**BRIEF**.
From the entries below, reproduce exactly the line containing "下面找到 [report](./report.ipynb) 檔案", the line containing "可以去 SageMaker 的儀表板看整個 Autopilot 會用到的資源", and every line in between, with nothing added.

**Records from a dataset**.
++++++++

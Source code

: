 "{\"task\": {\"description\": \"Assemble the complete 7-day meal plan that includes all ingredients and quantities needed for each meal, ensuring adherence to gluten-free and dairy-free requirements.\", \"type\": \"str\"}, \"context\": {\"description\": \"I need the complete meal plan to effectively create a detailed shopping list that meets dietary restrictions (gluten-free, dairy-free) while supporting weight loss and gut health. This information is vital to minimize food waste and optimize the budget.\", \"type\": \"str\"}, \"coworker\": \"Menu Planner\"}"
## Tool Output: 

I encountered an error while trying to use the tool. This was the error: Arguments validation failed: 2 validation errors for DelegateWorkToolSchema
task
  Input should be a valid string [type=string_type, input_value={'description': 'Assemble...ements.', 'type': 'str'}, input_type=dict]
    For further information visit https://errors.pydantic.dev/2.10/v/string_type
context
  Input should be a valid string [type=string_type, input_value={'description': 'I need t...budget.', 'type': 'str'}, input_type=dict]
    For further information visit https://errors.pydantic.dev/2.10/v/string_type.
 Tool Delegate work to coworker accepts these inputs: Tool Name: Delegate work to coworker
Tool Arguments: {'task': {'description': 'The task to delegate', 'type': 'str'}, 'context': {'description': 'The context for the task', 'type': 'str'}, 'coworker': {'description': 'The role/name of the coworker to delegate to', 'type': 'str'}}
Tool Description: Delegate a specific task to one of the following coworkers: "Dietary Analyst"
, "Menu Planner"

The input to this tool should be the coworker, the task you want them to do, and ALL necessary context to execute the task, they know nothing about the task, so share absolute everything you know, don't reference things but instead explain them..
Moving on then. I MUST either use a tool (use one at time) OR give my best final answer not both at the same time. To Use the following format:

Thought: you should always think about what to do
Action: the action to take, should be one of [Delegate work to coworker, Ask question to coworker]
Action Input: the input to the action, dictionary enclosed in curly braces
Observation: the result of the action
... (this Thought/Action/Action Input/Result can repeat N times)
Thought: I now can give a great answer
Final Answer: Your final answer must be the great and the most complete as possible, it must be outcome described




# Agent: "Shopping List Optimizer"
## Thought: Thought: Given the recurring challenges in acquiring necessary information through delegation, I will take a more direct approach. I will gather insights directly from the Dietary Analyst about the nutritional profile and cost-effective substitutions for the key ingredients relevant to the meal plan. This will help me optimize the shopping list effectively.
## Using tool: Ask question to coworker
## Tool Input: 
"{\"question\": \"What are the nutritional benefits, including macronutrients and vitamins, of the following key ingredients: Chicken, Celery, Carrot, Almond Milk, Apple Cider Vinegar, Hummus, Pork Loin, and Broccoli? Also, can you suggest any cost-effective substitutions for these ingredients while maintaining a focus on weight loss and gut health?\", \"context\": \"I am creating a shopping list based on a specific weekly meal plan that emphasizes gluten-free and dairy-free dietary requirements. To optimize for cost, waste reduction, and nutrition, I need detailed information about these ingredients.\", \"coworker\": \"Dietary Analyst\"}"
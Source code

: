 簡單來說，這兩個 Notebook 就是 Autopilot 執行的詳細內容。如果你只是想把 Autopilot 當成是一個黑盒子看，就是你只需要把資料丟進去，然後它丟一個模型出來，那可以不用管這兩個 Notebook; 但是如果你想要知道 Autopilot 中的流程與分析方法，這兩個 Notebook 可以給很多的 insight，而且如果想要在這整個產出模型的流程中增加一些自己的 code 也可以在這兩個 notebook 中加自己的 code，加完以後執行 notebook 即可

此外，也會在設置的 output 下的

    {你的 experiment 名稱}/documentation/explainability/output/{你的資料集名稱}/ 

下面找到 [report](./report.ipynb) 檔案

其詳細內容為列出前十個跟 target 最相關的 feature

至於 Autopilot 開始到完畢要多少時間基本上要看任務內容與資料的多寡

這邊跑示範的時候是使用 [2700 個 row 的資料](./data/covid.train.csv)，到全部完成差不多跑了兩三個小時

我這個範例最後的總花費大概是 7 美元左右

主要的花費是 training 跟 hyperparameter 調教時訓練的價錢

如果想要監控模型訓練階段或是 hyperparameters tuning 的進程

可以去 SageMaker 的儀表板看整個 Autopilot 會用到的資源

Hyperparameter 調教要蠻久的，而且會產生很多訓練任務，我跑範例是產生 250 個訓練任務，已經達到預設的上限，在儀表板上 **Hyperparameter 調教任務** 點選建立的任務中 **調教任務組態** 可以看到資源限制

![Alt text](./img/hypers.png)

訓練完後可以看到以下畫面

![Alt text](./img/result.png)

++++++++

**EXERCISE RESULT**.
下面找到 [report](./report.ipynb) 檔案

其詳細內容為列出前十個跟 target 最相關的 feature

至於 Autopilot 開始到完畢要多少時間基本上要看任務內容與資料的多寡

這邊跑示範的時候是使用 [2700 個 row 的資料](./data/covid.train.csv)，到全部完成差不多跑了兩三個小時

我這個範例最後的總花費大概是 7 美元左右

主要的花費是 training 跟 hyperparameter 調教時訓練的價錢

如果想要監控模型訓練階段或是 hyperparameters tuning 的進程

可以去 SageMaker 的儀表板看整個 Autopilot 會用到的資源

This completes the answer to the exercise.